Excerpts from a dataset
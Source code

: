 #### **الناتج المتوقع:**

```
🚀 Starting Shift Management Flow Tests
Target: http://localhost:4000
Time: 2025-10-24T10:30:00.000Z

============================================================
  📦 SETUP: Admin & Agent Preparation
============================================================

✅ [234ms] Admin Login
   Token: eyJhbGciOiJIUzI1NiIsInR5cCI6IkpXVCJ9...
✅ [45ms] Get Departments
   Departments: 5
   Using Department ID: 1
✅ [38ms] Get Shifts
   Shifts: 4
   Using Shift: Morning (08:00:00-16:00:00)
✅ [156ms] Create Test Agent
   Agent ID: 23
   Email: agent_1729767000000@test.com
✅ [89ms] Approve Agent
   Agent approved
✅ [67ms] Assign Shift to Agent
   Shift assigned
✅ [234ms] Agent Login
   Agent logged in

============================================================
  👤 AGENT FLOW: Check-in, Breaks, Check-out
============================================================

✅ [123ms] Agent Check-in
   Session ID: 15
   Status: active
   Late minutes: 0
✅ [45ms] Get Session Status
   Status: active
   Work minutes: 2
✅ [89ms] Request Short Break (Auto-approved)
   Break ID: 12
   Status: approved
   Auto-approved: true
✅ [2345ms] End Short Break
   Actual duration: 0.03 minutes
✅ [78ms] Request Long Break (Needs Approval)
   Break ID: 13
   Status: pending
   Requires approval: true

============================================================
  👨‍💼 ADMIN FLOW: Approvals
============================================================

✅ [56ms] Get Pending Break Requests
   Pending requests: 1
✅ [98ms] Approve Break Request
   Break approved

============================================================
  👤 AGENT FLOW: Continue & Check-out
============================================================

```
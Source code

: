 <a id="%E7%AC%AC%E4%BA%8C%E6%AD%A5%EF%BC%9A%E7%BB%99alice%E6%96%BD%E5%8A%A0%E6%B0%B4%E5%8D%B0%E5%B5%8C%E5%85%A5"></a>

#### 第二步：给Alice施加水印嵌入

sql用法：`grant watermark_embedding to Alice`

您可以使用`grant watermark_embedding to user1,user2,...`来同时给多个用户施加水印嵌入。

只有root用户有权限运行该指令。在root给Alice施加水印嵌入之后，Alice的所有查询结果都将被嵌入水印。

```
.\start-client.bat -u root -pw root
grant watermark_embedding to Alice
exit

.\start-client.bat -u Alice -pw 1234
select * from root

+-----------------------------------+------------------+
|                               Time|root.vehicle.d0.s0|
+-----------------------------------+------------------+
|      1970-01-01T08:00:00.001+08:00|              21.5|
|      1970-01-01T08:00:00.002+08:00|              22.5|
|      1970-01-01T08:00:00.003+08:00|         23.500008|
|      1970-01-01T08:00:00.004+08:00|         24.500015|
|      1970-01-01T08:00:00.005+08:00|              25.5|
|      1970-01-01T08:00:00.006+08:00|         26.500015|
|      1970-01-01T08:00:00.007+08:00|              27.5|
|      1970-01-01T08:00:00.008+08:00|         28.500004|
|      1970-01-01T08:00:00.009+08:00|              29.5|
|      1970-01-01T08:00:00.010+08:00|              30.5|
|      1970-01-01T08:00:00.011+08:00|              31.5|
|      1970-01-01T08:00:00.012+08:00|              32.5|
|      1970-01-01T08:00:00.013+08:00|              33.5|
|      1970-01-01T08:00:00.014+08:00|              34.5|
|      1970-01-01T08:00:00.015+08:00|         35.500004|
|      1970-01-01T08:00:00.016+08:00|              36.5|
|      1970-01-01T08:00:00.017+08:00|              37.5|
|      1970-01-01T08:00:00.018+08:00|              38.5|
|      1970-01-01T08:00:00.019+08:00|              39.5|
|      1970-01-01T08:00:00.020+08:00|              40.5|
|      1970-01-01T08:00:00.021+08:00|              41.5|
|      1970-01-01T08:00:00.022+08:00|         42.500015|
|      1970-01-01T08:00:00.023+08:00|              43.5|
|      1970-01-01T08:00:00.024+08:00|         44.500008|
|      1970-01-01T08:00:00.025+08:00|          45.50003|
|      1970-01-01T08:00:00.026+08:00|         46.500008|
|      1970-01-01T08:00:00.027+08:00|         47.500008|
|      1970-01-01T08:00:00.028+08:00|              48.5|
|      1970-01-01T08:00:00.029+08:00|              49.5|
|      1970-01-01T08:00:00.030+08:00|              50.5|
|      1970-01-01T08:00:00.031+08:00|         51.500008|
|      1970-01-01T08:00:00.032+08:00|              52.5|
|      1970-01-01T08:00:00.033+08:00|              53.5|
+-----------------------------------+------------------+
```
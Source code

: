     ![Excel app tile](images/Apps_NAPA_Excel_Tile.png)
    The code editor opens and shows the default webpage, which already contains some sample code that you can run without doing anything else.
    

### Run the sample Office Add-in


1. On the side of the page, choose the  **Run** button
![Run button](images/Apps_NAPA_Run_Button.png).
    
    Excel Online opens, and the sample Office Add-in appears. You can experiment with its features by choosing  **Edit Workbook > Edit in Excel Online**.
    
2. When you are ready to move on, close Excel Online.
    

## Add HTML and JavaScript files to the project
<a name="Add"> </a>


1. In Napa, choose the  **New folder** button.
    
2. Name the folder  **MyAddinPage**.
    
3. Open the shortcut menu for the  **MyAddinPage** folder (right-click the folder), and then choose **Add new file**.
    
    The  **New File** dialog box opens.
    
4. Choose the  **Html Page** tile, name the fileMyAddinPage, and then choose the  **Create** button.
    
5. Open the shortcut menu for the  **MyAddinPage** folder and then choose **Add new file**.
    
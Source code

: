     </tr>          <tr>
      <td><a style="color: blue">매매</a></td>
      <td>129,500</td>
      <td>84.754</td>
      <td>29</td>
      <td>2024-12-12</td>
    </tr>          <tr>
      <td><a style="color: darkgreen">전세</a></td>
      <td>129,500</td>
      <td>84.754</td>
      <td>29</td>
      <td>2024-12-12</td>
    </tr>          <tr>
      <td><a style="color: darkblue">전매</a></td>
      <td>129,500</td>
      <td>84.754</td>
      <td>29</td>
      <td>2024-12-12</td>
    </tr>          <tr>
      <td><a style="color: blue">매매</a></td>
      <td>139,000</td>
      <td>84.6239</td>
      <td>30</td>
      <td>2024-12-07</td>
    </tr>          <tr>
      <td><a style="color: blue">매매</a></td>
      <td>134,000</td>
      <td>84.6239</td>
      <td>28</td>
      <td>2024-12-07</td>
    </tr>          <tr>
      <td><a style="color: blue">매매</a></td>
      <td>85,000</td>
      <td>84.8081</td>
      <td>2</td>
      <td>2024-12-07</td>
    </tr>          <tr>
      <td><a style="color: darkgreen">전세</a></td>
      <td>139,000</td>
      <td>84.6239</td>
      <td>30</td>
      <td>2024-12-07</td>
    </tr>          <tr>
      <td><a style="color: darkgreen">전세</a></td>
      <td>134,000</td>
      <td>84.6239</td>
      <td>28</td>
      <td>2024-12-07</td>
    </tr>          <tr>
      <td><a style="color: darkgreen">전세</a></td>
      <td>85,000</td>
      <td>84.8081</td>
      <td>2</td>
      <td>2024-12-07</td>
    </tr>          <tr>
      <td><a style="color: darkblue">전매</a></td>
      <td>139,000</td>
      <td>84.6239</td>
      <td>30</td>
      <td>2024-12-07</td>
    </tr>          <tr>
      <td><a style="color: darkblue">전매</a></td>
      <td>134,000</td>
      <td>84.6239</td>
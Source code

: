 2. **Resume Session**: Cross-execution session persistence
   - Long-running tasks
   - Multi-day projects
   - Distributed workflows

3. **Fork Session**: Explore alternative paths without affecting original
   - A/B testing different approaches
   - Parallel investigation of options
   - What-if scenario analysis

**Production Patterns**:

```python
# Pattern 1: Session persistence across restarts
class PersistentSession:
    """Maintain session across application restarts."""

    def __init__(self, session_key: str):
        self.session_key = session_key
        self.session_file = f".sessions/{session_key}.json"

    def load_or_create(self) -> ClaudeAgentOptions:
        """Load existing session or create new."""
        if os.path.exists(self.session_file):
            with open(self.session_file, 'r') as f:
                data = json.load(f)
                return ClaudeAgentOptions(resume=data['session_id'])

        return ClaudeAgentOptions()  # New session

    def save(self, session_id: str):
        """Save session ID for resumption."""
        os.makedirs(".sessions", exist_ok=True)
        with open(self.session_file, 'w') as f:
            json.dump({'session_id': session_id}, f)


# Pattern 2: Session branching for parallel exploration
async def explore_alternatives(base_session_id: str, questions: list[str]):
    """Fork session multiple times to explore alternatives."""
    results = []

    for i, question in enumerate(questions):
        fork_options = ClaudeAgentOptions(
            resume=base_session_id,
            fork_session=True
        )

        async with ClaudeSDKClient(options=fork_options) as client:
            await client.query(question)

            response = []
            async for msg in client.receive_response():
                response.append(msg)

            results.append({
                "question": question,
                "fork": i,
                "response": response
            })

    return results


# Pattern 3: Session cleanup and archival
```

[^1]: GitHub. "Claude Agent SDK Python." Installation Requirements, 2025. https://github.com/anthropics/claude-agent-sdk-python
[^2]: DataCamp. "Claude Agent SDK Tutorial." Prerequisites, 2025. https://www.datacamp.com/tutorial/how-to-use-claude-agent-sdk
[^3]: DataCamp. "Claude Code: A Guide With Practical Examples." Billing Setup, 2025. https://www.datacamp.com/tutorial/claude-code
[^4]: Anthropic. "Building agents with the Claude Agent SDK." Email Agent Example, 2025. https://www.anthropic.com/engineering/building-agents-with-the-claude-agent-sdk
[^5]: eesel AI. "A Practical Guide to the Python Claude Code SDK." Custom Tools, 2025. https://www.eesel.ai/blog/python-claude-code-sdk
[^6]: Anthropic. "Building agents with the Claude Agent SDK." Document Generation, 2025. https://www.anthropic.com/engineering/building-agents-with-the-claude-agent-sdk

## What you will do:
Look over the records above and say, with no extra words, how many lines include "sample".

## Output below:
3